**Data records**
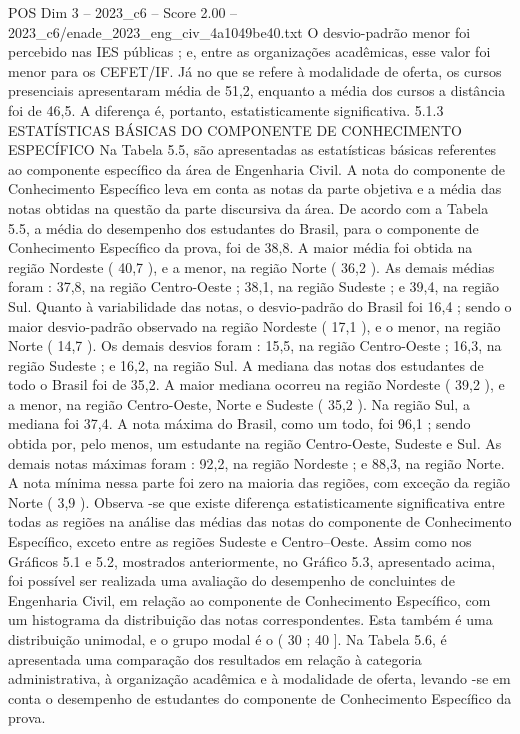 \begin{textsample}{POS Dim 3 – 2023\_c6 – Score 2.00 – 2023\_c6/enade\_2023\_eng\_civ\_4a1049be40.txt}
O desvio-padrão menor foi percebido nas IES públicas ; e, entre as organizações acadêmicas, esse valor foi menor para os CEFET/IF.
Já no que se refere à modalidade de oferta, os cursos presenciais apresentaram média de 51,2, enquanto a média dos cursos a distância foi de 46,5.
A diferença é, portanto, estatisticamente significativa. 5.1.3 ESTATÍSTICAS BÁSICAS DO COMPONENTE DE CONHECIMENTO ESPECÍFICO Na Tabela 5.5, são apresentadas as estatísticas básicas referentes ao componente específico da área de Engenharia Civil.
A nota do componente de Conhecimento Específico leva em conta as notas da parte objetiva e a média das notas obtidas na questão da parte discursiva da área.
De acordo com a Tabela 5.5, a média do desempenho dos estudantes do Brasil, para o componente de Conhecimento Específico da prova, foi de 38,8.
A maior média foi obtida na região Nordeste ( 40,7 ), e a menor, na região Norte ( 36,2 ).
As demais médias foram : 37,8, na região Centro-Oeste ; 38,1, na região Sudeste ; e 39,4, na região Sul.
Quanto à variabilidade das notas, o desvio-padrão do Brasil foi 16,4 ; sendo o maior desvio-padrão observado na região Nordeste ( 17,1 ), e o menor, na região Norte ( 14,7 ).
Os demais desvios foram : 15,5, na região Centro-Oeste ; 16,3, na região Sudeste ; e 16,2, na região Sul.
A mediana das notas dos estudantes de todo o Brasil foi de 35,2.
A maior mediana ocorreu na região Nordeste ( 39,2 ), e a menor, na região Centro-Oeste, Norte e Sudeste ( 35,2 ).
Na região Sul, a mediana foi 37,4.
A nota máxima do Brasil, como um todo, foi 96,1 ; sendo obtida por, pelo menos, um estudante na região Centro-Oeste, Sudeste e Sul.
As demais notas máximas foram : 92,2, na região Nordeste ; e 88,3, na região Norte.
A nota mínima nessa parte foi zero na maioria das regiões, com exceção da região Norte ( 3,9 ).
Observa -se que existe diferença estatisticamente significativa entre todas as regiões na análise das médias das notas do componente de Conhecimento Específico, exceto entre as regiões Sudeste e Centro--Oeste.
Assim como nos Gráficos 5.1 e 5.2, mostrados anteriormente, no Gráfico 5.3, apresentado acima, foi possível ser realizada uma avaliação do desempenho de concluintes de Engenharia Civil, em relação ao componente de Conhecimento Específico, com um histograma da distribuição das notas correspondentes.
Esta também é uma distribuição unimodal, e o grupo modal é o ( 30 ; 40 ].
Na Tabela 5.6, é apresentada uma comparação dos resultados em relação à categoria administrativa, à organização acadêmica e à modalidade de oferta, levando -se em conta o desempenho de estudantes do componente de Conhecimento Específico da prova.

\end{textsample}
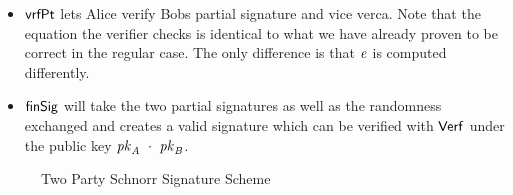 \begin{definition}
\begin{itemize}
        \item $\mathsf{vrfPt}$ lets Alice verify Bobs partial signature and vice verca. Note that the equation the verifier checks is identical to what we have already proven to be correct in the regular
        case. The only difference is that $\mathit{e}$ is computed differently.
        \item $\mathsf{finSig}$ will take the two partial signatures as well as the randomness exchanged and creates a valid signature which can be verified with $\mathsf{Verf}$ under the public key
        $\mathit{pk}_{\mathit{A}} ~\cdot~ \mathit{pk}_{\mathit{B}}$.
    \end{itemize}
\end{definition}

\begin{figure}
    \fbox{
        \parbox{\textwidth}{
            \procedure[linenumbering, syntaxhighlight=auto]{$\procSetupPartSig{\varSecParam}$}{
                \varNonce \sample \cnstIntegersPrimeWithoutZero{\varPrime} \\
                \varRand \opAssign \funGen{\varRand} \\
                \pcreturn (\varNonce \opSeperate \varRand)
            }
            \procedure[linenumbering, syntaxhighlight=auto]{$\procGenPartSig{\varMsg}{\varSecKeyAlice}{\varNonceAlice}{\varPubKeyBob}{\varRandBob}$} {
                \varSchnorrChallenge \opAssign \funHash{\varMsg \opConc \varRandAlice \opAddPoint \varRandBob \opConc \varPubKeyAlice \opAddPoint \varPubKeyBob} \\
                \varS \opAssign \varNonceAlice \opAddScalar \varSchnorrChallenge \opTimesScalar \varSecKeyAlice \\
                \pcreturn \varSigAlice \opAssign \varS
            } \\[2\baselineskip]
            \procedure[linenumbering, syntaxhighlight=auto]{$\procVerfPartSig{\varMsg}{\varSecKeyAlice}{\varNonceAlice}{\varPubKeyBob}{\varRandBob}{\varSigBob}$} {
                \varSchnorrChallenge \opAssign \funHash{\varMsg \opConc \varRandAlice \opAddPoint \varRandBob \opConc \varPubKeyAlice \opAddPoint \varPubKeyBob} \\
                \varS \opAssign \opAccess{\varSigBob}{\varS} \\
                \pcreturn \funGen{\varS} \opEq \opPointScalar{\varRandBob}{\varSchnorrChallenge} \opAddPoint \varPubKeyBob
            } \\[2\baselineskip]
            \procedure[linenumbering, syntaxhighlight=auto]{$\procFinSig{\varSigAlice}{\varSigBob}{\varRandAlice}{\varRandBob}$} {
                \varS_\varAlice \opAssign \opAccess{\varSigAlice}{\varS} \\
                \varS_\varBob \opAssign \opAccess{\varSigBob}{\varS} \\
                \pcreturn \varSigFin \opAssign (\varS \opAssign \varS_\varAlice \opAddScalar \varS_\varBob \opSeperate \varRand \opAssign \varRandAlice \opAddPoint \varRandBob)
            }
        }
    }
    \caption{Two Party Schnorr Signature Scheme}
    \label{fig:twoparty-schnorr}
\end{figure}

**Work to complete**
Sift through the entries and copy every line with "varBob".

**Answer for the task**
                \varS_\varBob \opAssign \opAccess{\varSigBob}{\varS} \\
                \pcreturn \varSigFin \opAssign (\varS \opAssign \varS_\varAlice \opAddScalar \varS_\varBob \opSeperate \varRand \opAssign \varRandAlice \opAddPoint \varRandBob)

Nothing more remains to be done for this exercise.